> DATA SECTION:
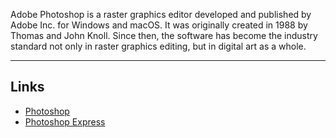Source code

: Adobe Photoshop is a raster graphics editor developed and published by Adobe Inc. for Windows and macOS. It was originally created in 1988 by Thomas and John Knoll. Since then, the software has become the industry standard not only in raster graphics editing, but in digital art as a whole.
***
## Links  
- [Photoshop](https://www.adobe.com/products/photoshop.html)
- [Photoshop Express](https://www.adobe.com/products/photoshop-express.html)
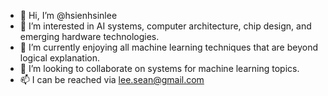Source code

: - 👋 Hi, I’m @hsienhsinlee
- 👀 I’m interested in AI systems, computer architecture, chip design, and emerging hardware technologies.
- 🌱 I’m currently enjoying all machine learning techniques that are beyond logical explanation.
- 💞️ I’m looking to collaborate on systems for machine learning topics.
- 📫 I can be reached via lee.sean@gmail.com

<!---
hsienhsinlee/hsienhsinlee is a ✨ special ✨ repository because its `README.md` (this file) appears on your GitHub profile.
You can click the Preview link to take a look at your changes.
--->
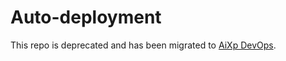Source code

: # Auto-deployment

This repo is deprecated and has been migrated to [AiXp DevOps](https://github.com/Lummetry/aixp_devops).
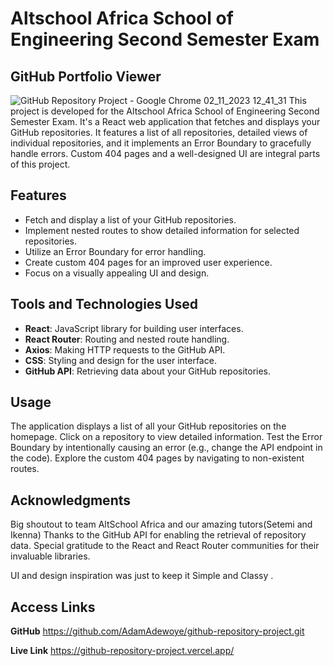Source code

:# Altschool Africa School of Engineering Second Semester Exam

## GitHub Portfolio Viewer

![GitHub Repository Project - Google Chrome 02_11_2023 12_41_31](https://github.com/AdamAdewoye/github-repository-project/assets/95681058/53ae0127-d6c2-4ec8-8b40-99459a6d8758)
This project is developed for the Altschool Africa School of Engineering Second Semester Exam. It's a React web application that fetches and displays your GitHub repositories. It features a list of all repositories, detailed views of individual repositories, and it implements an Error Boundary to gracefully handle errors. Custom 404 pages and a well-designed UI are integral parts of this project.

## Features

- Fetch and display a list of your GitHub repositories.
- Implement nested routes to show detailed information for selected repositories.
- Utilize an Error Boundary for error handling.
- Create custom 404 pages for an improved user experience.
- Focus on a visually appealing UI and design.

## Tools and Technologies Used

- **React**: JavaScript library for building user interfaces.
- **React Router**: Routing and nested route handling.
- **Axios**: Making HTTP requests to the GitHub API.
- **CSS**: Styling and design for the user interface.
- **GitHub API**: Retrieving data about your GitHub repositories.

## Usage
The application displays a list of all your GitHub repositories on the homepage.
Click on a repository to view detailed information.
Test the Error Boundary by intentionally causing an error (e.g., change the API endpoint in the code).
Explore the custom 404 pages by navigating to non-existent routes.

## Acknowledgments
Big shoutout to team AltSchool Africa and our amazing tutors(Setemi and Ikenna)
Thanks to the GitHub API for enabling the retrieval of repository data.
Special gratitude to the React and React Router communities for their invaluable libraries.

UI and design inspiration was just to keep it Simple and Classy .

## Access Links
**GitHub**
https://github.com/AdamAdewoye/github-repository-project.git

**Live Link**
https://github-repository-project.vercel.app/
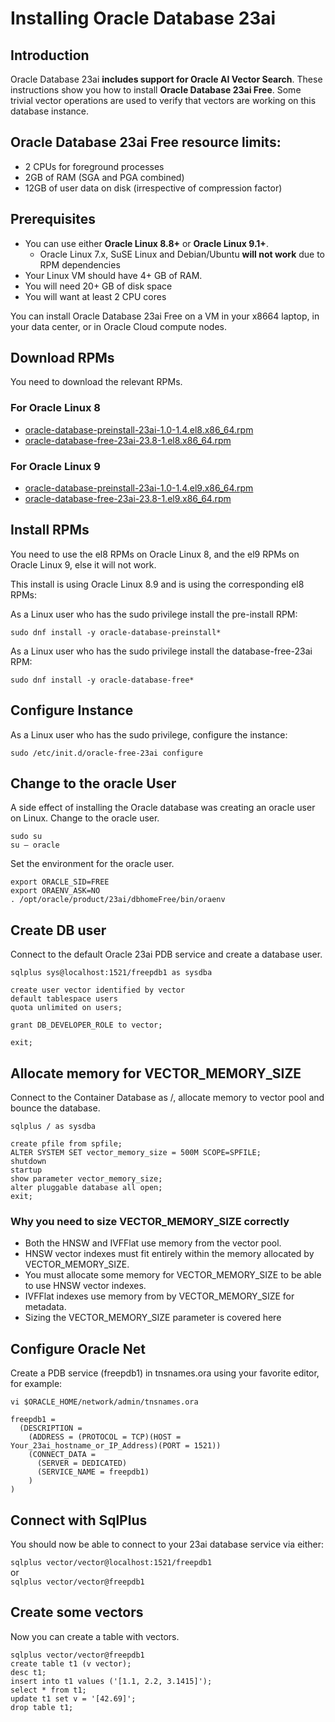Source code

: # Installing Oracle Database 23ai

## Introduction
Oracle Database 23ai **includes support for Oracle AI Vector Search**. These instructions show you how to install **Oracle Database 23ai Free**. Some trivial vector operations are used to verify that vectors are working on this database instance. 
 

## Oracle Database 23ai Free resource limits:
- 2 CPUs for foreground processes
- 2GB of RAM (SGA and PGA combined)
- 12GB of user data on disk (irrespective of compression factor)


## Prerequisites
- You can use either **Oracle Linux 8.8+** or **Oracle Linux 9.1+**.
  - Oracle Linux 7.x, SuSE Linux and Debian/Ubuntu **will not work** due to RPM dependencies
- Your Linux VM should have 4+ GB of RAM.
- You will need 20+ GB of disk space
- You will want at least 2 CPU cores

You can install Oracle Database 23ai Free on a VM in your x8664 laptop, in your data center, or in Oracle Cloud compute nodes.


## Download RPMs
You need to download the relevant RPMs.

### For Oracle Linux 8
- [oracle-database-preinstall-23ai-1.0-1.4.el8.x86_64.rpm](https://yum.oracle.com/repo/OracleLinux/OL8/appstream/x86_64/getPackage/oracle-database-preinstall-23ai-1.0-2.el8.x86_64.rpm) 
- [oracle-database-free-23ai-23.8-1.el8.x86_64.rpm](https://download.oracle.com/otn-pub/otn_software/db-free/oracle-database-free-23ai-23.8-1.el8.x86_64.rpm)

### For Oracle Linux 9
- [oracle-database-preinstall-23ai-1.0-1.4.el9.x86_64.rpm](https://yum.oracle.com/repo/OracleLinux/OL9/appstream/x86_64/getPackage/oracle-database-preinstall-23ai-1.0-2.el9.x86_64.rpm)
- [oracle-database-free-23ai-23.8-1.el9.x86_64.rpm](https://download.oracle.com/otn-pub/otn_software/db-free/oracle-database-free-23ai-23.8-1.el9.x86_64.rpm)


## Install RPMs
You need to use the el8 RPMs on Oracle Linux 8, and the el9 RPMs on Oracle Linux 9, else it will not work.

This install is using Oracle Linux 8.9 and is using the corresponding el8 RPMs:


As a Linux user who has the sudo privilege install the pre-install RPM:

`sudo dnf install -y oracle-database-preinstall*` 


As a Linux user who has the sudo privilege install the database-free-23ai RPM:

`sudo dnf install -y oracle-database-free*` 


## Configure Instance
As a Linux user who has the sudo privilege, configure the instance:

`sudo /etc/init.d/oracle-free-23ai configure` 


## Change to the oracle User
A side effect of installing the Oracle database was creating an oracle user on Linux.
Change to the oracle user.

`sudo su`  
`su – oracle`

Set the environment for the oracle user.

`export ORACLE_SID=FREE`  
`export ORAENV_ASK=NO`  
`. /opt/oracle/product/23ai/dbhomeFree/bin/oraenv` 



## Create DB user
Connect to the default Oracle 23ai PDB service and create a database user.

`sqlplus sys@localhost:1521/freepdb1 as sysdba`  

`create user vector identified by vector`  
`default tablespace users`   
`quota unlimited on users;`

`grant DB_DEVELOPER_ROLE to vector;`

`exit;`

## <a name="VECTOR_MEMORY_SIZE"></a> Allocate memory for VECTOR_MEMORY_SIZE
Connect to the Container Database as /, allocate memory to vector pool and bounce the database.

`sqlplus / as sysdba`  

`create pfile from spfile;`  
`ALTER SYSTEM SET vector_memory_size = 500M SCOPE=SPFILE;`   
`shutdown`  
`startup`  
`show parameter vector_memory_size;`  
`alter pluggable database all open;`  
`exit;`  

### Why you need to size VECTOR_MEMORY_SIZE correctly
- Both the HNSW and IVFFlat use memory from the vector pool.
- HNSW vector indexes must fit entirely within the memory allocated by VECTOR_MEMORY_SIZE.
- You must allocate some memory for VECTOR_MEMORY_SIZE to be able to use HNSW vector indexes.
- IVFFlat indexes use memory from by VECTOR_MEMORY_SIZE for metadata.
- Sizing the VECTOR_MEMORY_SIZE parameter is covered here


## Configure Oracle Net
Create a PDB service (freepdb1) in tnsnames.ora using your favorite editor, for example:

`vi $ORACLE_HOME/network/admin/tnsnames.ora`   


`freepdb1 =`  
`  (DESCRIPTION =`  
`    (ADDRESS = (PROTOCOL = TCP)(HOST = Your_23ai_hostname_or_IP_Address)(PORT = 1521))`  
`    (CONNECT_DATA =`  
`      (SERVER = DEDICATED)`  
`      (SERVICE_NAME = freepdb1)`  
`    )`  
`)`


## Connect with SqlPlus
You should now be able to connect to your 23ai database service via either:

`sqlplus vector/vector@localhost:1521/freepdb1`   
or  
`sqlplus vector/vector@freepdb1` 


## Create some vectors
Now you can create a table with vectors.

`sqlplus vector/vector@freepdb1`   
`create table t1 (v vector);`  
`desc t1;`  
`insert into t1 values ('[1.1, 2.2, 3.1415]');`  
`select * from t1;`  
`update t1 set v = '[42.69]';`  
`drop table t1;`





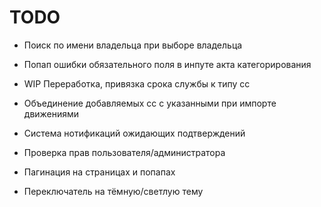 # TODO
- Поиск по имени владельца при выборе владельца 
- Попап ошибки обязательного поля в инпуте акта категорирования
- WIP Переработка, привязка срока службы к типу сс
- Объединение добавляемых сс c указанными при импорте движениями
- Система нотификаций ожидающих подтверждений
- Проверка прав пользователя/администратора
- Пагинация на страницах и попапах

- Переключатель на тёмную/светлую тему
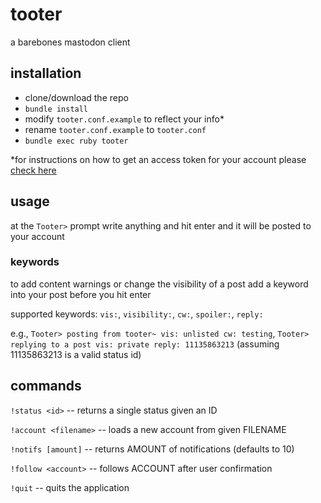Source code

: # tooter

a barebones mastodon client

## installation

- clone/download the repo
- `bundle install`
- modify `tooter.conf.example` to reflect your info*
- rename `tooter.conf.example` to `tooter.conf`
- `bundle exec ruby tooter`

*for instructions on how to get an access token for your account please [check here](https://github.com/theZacAttacks/silence#getting-an-access-token)

## usage

at the `Tooter>` prompt write anything and hit enter and it will be posted to your account

### keywords

to add content warnings or change the visibility of a post add a keyword into your post before you hit enter

supported keywords: `vis:`, `visibility:`, `cw:`, `spoiler:`, `reply:`

e.g., `Tooter> posting from tooter~ vis: unlisted cw: testing`, `Tooter> replying to a post vis: private reply: 11135863213` (assuming 11135863213 is a valid status id)

## commands

`!status <id>` -- returns a single status given an ID

`!account <filename>` -- loads a new account from given FILENAME

`!notifs [amount]` -- returns AMOUNT of notifications (defaults to 10)

`!follow <account>` -- follows ACCOUNT after user confirmation

`!quit` -- quits the application

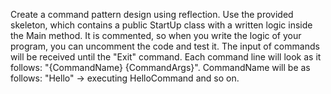 Create a command pattern design using reflection. Use the provided skeleton, which contains a public StartUp class with a written logic inside the Main method. It is commented, so when you write the logic of your program, you can uncomment the code and test it. The input of commands will be received until the "Exit" command. Each command line will look as it follows: "{CommandName} {CommandArgs}". CommandName will be as follows: "Hello" -> executing HelloCommand and so on.
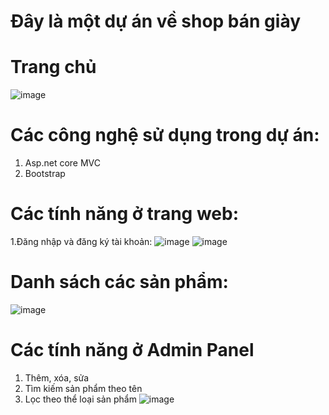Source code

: # Đây là một dự án về shop bán giày
# Trang chủ
![image](![Trangchu](https://user-images.githubusercontent.com/72533394/173212870-133d085f-4c0d-4092-99f7-dae11746bc75.png))
# Các công nghệ sử dụng trong dự án:
1. Asp.net core MVC
2. Bootstrap
# Các tính năng ở trang web:
1.Đăng nhập và đăng ký tài khoản:
![image](img/2.jpg)
![image](img/3.jpg)
# Danh sách các sản phẩm:
![image](img/4.jpg)
# Các tính năng ở Admin Panel
1. Thêm, xóa, sửa
2. Tìm kiếm sản phẩm theo tên
5. Lọc theo thể loại sản phẩm
![image](img/5.jpg)
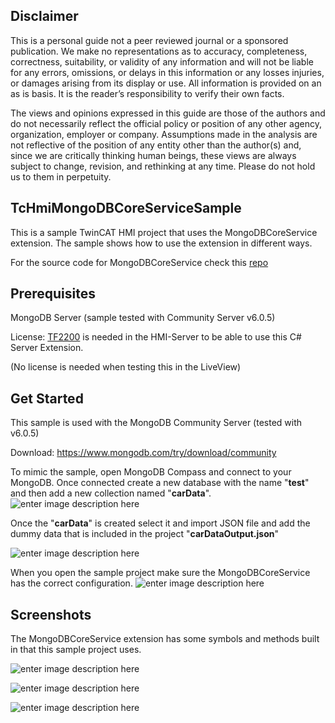 ## Disclaimer
This is a personal guide not a peer reviewed journal or a sponsored publication. We make
no representations as to accuracy, completeness, correctness, suitability, or validity of any
information and will not be liable for any errors, omissions, or delays in this information or any
losses injuries, or damages arising from its display or use. All information is provided on an as
is basis. It is the reader’s responsibility to verify their own facts.

The views and opinions expressed in this guide are those of the authors and do not
necessarily reflect the official policy or position of any other agency, organization, employer or
company. Assumptions made in the analysis are not reflective of the position of any entity
other than the author(s) and, since we are critically thinking human beings, these views are
always subject to change, revision, and rethinking at any time. Please do not hold us to them
in perpetuity.

## TcHmiMongoDBCoreServiceSample
This is a sample TwinCAT HMI project that uses the MongoDBCoreService extension.
The sample shows how to use the extension in different ways. 

For the source code for MongoDBCoreService check this [repo](https://github.com/hijaaack/MongoDBCoreService)

## Prerequisites
MongoDB Server (sample tested with Community Server v6.0.5)

License: [TF2200](https://www.beckhoff.com/sv-se/products/automation/twincat/tfxxxx-twincat-3-functions/tf2xxx-tc3-hmi/tf2200.html) is needed in the HMI-Server to be able to use this C# Server Extension.

(No license is needed when testing this in the LiveView)

## Get Started
This sample is used with the MongoDB Community Server (tested with v6.0.5)

Download: https://www.mongodb.com/try/download/community

To mimic the sample, open MongoDB Compass and connect to your MongoDB. Once connected create a new database with the name "**test**" and then add a new collection named "**carData**". 
![enter image description here](https://user-images.githubusercontent.com/75740551/234288697-71653c09-dc29-434c-ad35-d48ecaa1ad3b.png)

Once the "**carData**" is created select it and import JSON file and add the dummy data that is included in the project "**carDataOutput.json**"

![enter image description here](https://user-images.githubusercontent.com/75740551/234289384-17a3f386-ef92-4c2d-9683-6cadaf6978f8.png)

When you open the sample project make sure the MongoDBCoreService has the correct configuration. 
![enter image description here](https://user-images.githubusercontent.com/75740551/234289075-7b52f98d-f4b3-47f9-8a5c-c4fd5a094ab3.png)

## Screenshots
The MongoDBCoreService extension has some symbols and methods built in that this sample project uses. 

![enter image description here](https://user-images.githubusercontent.com/75740551/234289938-75ca4b50-12b9-4e88-bc6a-0abe8c3901b0.png)

![enter image description here](https://user-images.githubusercontent.com/75740551/234288657-d8faeb3c-ab7e-4a43-99c4-68128fa41614.png)

![enter image description here](https://user-images.githubusercontent.com/75740551/234288644-6304f8c4-cefe-4a9a-bf75-26504dedefd4.png)

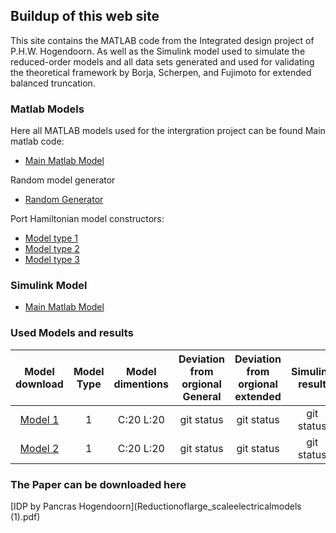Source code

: ## Buildup of this web site

This site contains the MATLAB code from the Integrated design project of P.H.W. Hogendoorn. As well as the Simulink model used to simulate the reduced-order models and all data sets generated and used for validating the theoretical framework by Borja, Scherpen, and Fujimoto for extended balanced truncation.

### Matlab Models

Here all MATLAB models used for the intergration project can be found
Main matlab code:
- [Main Matlab Model](RLC_system_Pancras_version.m)

Random model generator
- [Random Generator](Random_model_generator.m)

Port Hamiltonian model constructors:
- [Model type 1](Modeltype41.m)
- [Model type 2](Modeltype42.m)
- [Model type 3](Modeltype43.m)


### Simulink Model 

- [Main Matlab Model](RLC_system_Pancras_version.m)

### Used Models and results

| Model download | Model Type | Model dimentions | Deviation from orgional General | Deviation from orgional extended | Simulink result |
| :---: | :---: | :---: | :---: | :---: | :---: |
| [Model 1](Modeltype41.m)| 1 | C:20 L:20 | git status    | git status    | git status    |
| [Model 2](Modeltype41.m)| 1 | C:20 L:20 | git status    | git status    | git status    |

### The Paper can be downloaded here

[IDP by Pancras Hogendoorn](Reductionoflarge_scaleelectricalmodels (1).pdf)

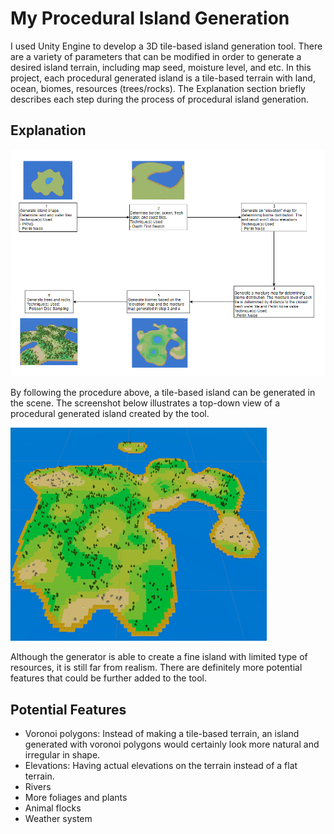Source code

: # My Procedural Island Generation
I used Unity Engine to develop a 3D tile-based island generation tool. There are a variety of parameters that can be modified in order to generate a desired island terrain, including map seed, moisture level, and etc. In this project, each procedural generated island is a tile-based terrain with land, ocean, biomes, resources (trees/rocks). The Explanation section briefly describes each step during the process of procedural island generation.

## Explanation
![flowChart](island-generation-flow-chart.png)

By following the procedure above, a tile-based island can be generated in the scene. The screenshot below illustrates a top-down view of a procedural generated island created by the tool.

![islandExample](island.png)

Although the generator is able to create a fine island with limited type of resources, it is still far from realism. There are definitely more potential features that could be further added to the tool.

## Potential Features
- Voronoi polygons: Instead of making a tile-based terrain, an island generated with voronoi polygons would certainly look more natural and irregular in shape.
- Elevations: Having actual elevations on the terrain instead of a flat terrain.
- Rivers
- More foliages and plants
- Animal flocks
- Weather system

> ASSIGNMENT: Wherever the string "order" appears in the data above, report the whole line.

> ANSWER BOX:
This site contains the MATLAB code from the Integrated design project of P.H.W. Hogendoorn. As well as the Simulink model used to simulate the reduced-order models and all data sets generated and used for validating the theoretical framework by Borja, Scherpen, and Fujimoto for extended balanced truncation.
I used Unity Engine to develop a 3D tile-based island generation tool. There are a variety of parameters that can be modified in order to generate a desired island terrain, including map seed, moisture level, and etc. In this project, each procedural generated island is a tile-based terrain with land, ocean, biomes, resources (trees/rocks). The Explanation section briefly describes each step during the process of procedural island generation.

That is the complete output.